(Plain-text document sources)

::::

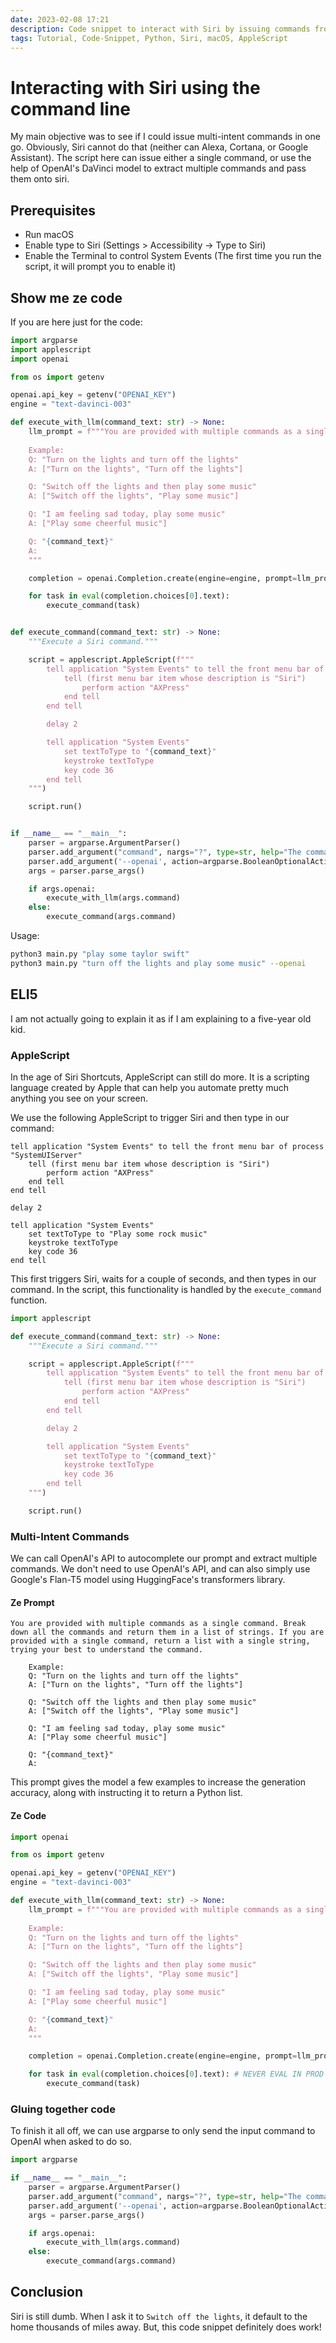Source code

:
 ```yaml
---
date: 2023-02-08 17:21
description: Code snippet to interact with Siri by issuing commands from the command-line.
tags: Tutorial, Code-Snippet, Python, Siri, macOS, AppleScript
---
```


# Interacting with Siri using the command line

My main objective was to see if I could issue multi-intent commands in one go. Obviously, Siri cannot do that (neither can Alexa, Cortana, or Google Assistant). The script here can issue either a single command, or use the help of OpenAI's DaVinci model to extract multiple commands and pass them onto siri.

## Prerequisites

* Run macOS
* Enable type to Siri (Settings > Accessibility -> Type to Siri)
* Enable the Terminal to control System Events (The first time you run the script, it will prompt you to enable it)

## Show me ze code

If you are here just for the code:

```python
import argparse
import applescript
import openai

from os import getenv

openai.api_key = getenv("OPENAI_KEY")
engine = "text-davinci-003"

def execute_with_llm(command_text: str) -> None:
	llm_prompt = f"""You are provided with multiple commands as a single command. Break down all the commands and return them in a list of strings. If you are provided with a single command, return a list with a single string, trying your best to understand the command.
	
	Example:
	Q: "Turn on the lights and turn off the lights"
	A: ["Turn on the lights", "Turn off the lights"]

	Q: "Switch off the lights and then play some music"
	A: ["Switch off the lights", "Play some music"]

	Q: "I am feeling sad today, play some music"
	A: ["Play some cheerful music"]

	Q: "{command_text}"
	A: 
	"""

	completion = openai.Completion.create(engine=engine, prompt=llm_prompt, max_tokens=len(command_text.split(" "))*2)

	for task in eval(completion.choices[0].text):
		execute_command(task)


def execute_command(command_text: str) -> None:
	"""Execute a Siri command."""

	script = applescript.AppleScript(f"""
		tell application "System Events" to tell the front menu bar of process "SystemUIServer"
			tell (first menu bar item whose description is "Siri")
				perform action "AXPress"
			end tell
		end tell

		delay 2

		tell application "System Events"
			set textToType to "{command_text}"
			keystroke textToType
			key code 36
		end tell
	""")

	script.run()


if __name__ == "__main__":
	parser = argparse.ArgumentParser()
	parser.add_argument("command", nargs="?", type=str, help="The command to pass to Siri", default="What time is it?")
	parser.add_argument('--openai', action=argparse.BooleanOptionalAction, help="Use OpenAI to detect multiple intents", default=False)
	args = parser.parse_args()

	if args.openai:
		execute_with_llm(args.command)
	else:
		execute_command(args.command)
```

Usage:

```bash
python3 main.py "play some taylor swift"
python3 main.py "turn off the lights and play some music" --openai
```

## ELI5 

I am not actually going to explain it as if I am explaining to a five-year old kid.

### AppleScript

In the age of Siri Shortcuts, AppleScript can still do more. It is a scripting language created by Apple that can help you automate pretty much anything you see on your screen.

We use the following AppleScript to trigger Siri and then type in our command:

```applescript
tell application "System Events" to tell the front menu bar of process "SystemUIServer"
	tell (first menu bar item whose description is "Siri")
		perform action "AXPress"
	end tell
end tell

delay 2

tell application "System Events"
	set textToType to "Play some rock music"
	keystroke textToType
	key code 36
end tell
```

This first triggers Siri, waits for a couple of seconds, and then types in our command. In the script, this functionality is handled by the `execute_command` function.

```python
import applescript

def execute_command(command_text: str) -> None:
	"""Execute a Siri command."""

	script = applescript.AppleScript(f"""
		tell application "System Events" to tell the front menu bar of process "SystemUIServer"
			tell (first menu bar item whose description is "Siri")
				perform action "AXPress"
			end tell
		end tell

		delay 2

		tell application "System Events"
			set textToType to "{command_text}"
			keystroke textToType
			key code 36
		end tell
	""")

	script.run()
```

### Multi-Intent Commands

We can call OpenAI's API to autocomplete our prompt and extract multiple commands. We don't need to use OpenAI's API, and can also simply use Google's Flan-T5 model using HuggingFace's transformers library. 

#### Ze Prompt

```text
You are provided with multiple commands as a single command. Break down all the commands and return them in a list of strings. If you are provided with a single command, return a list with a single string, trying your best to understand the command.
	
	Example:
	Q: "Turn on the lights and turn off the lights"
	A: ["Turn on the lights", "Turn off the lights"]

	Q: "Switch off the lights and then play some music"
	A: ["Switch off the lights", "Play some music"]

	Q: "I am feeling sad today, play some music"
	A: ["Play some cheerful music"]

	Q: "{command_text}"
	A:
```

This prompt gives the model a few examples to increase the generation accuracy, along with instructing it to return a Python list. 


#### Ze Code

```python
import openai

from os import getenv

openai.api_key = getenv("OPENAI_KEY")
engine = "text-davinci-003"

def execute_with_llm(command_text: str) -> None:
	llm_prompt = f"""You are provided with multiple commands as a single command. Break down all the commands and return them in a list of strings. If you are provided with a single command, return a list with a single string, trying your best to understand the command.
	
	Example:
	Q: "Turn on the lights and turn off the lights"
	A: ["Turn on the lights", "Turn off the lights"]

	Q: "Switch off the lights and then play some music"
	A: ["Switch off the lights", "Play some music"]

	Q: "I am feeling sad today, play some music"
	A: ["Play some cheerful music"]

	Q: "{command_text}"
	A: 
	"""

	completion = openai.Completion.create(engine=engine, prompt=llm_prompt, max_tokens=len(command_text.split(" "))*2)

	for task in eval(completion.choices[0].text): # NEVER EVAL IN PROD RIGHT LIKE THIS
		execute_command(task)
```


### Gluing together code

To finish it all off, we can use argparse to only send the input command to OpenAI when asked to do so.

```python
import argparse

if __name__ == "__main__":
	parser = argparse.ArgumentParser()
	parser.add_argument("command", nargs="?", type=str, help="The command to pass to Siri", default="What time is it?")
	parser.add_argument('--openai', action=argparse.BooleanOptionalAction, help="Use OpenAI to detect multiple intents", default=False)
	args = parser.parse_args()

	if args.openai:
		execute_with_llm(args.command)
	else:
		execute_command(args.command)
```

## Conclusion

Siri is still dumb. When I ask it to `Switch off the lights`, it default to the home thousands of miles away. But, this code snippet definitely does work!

::::

→ **Try it**
Counting only lines with the word "still" in them, say how many there are in the entries above, with no other words.

→ **Answer to the problem**
2